In 1886, he published a novel, The Midge, followed in 1887 by The Story of a New York House. Other efforts in fiction were his short stories and sketches: "Short Sixes" (1891), "More Short Sixes" (1894), "Made in France" (1893), Zadoc Pine and Other Stories (1891), Love in Old Cloathes and Other Stories (1896), and "Jersey Street and Jersey Lane" (1896). Among his poetic works Airs from Arcady and Elsewhere, published in 1884 and including one of his best known poems, "The Way to Arcady"; Rowen (1892), and Poems (1896), edited by his friend Brander Matthews and displaying a light play of imagination and a delicate workmanship.

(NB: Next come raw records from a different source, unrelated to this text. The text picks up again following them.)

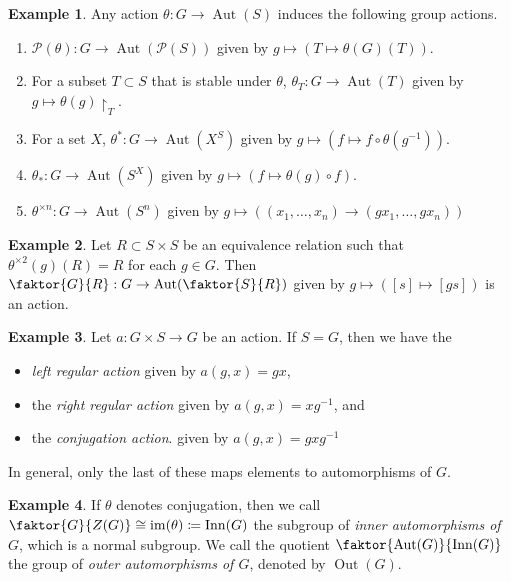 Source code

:\documentclass[10pt,letterpaper,cm]{nupset}
\theoremstyle{definition}
\newtheorem{exmp}{Example}
\newcommand{\1}{\mathbf{1}}
\newcommand{\0}{\vec 0}
\DeclareMathOperator{\aut}{Aut}
\DeclareMathOperator{\inn}{Inn}
\DeclareMathOperator{\out}{Out}
\DeclareMathOperator{\im}{im}
\begin{document}
\theoremstyle{exmp}
\begin{exmp}{Any action $\theta : G \to \aut(S)$ induces the following group actions.}


\begin{enumerate}
\item $\mathcal{P}(\theta) : G \to \aut(\mathcal{P}(S))$ given by $g \mapsto (T \mapsto \theta(G)(T))$.
\item For a subset $T \subset S$ that is stable under $\theta$, $\theta_T : G \to \aut(T)$ given by $g \mapsto \theta(g)\restriction_T$.
\item For a set $X$, $\theta^\ast : G \to \aut(X^S)$ given by $g \mapsto (f \mapsto f \circ \theta(g^{-1}))$.
\item $\theta_{\ast}: G \to \aut(S^X)$ given by $g\mapsto (f \mapsto \theta(g) \circ f)$.
\item $\theta^{\times n} : G \to \aut(S^n)$ given by $g \mapsto ((x_1, \ldots, x_n) \to (gx_1, \ldots, gx_n))$

\end{enumerate}

\end{exmp}

\begin{exmp}
Let $R\subset S \times S$ be an equivalence relation such that $\theta^{\times 2}(g)(R) = R$ for each $g 
\in G$. Then $\faktor{G}{R}: G \to \aut(\faktor{S}{R})$ given by $g \mapsto ([s] \mapsto [gs])$ is an action.
\end{exmp}

\begin{exmp}
Let $a : G \times S \to G$ be an action. If $S = G$, then we have the 
\begin{itemize}
\item \textit{left regular action} given by $a(g, x) = gx$, 
\item the \textit{right regular action} given by $a(g, x) = xg^{-1}$, and 
\item the \textit{conjugation action}. given by $a(g, x) = gx g^{-1}$
\end{itemize}
In general, only the last of these maps elements to automorphisms of $G$.
\end{exmp}

\begin{exmp}
If $\theta$ denotes conjugation, then we call $\faktor{G}{Z(G)} \cong \im(\theta)\coloneqq  \inn(G)$ the subgroup of \textit{inner automorphisms of $G$}, which is a normal subgroup. We call the quotient $\faktor{\aut(G)}{\inn(G)}$ the group of \textit{outer automorphisms of $G$}, denoted by $\out(G)$.
\end{exmp}
\end{document}
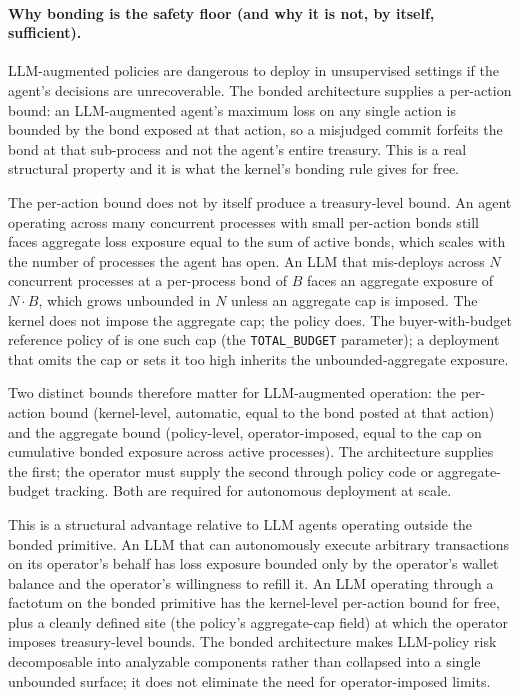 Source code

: \documentclass[11pt,a4paper]{article}
\theoremstyle{definition}
\theoremstyle{remark}
\begin{document}
\paragraph{Why bonding is the safety floor (and why it is not, by itself, sufficient).}
LLM-augmented policies are dangerous to deploy in unsupervised
settings if the agent's decisions are unrecoverable. The bonded
architecture supplies a per-action bound: an LLM-augmented agent's
maximum loss on any single action is bounded by the bond exposed
at that action, so a misjudged commit forfeits the bond at that
sub-process and not the agent's entire treasury. This is a real
structural property and it is what the kernel's bonding rule
gives for free.

The per-action bound does not by itself produce a treasury-level
bound. An agent operating across many concurrent processes with
small per-action bonds still faces aggregate loss exposure equal
to the sum of active bonds, which scales with the number of
processes the agent has open. An LLM that mis-deploys across
$N$ concurrent processes at a per-process bond of $B$ faces an
aggregate exposure of $N \cdot B$, which grows unbounded in $N$
unless an aggregate cap is imposed. The kernel does not impose
the aggregate cap; the policy does. The buyer-with-budget
reference policy of  is one such cap (the
\texttt{TOTAL\_BUDGET} parameter); a deployment that omits the
cap or sets it too high inherits the unbounded-aggregate exposure.

Two distinct bounds therefore matter for LLM-augmented operation:
the per-action bound (kernel-level, automatic, equal to the bond
posted at that action) and the aggregate bound (policy-level,
operator-imposed, equal to the cap on cumulative bonded exposure
across active processes). The architecture supplies the first;
the operator must supply the second through policy code or
aggregate-budget tracking. Both are required for autonomous
deployment at scale.

This is a structural advantage relative to LLM agents operating
outside the bonded primitive. An LLM that can autonomously execute
arbitrary transactions on its operator's behalf has loss exposure
bounded only by the operator's wallet balance and the operator's
willingness to refill it. An LLM operating through a factotum on
the bonded primitive has the kernel-level per-action bound for
free, plus a cleanly defined site (the policy's aggregate-cap
field) at which the operator imposes treasury-level bounds. The
bonded architecture makes LLM-policy risk decomposable into
analyzable components rather than collapsed into a single
unbounded surface; it does not eliminate the need for
operator-imposed limits.
\end{document}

He also wrote clever vers de société and parodies. One of his several plays (usually written in collaboration) was The Tower of Babel (1883).

His short story "Zenobia's Infidelity" was made into a feature film called Zenobia starring Oliver Hardy and Harry Langdon by the Hal Roach Studio in 1939.

==Personal life==
Bunner married Alice Learned (1863–1952), daughter of Joshua Coit Learned (1819–1892), and granddaughter of Joshua Coit (1758–1798), U.S. Representative from Connecticut. Together, they had:

- Rudolph Bunner (1887–1888)
- Ruth Tuckerman Bunner (1890–1946), who married Harold Edwin Dimock (1884–1967) in 1917, brother of Edith Dimock (1876–1955), the artist.
- Philip Schuyler Bunner (1892–1892)
- Laurence H. Bunner (1894–1974)

Bunner died on May 11, 1896, in Nutley, New Jersey.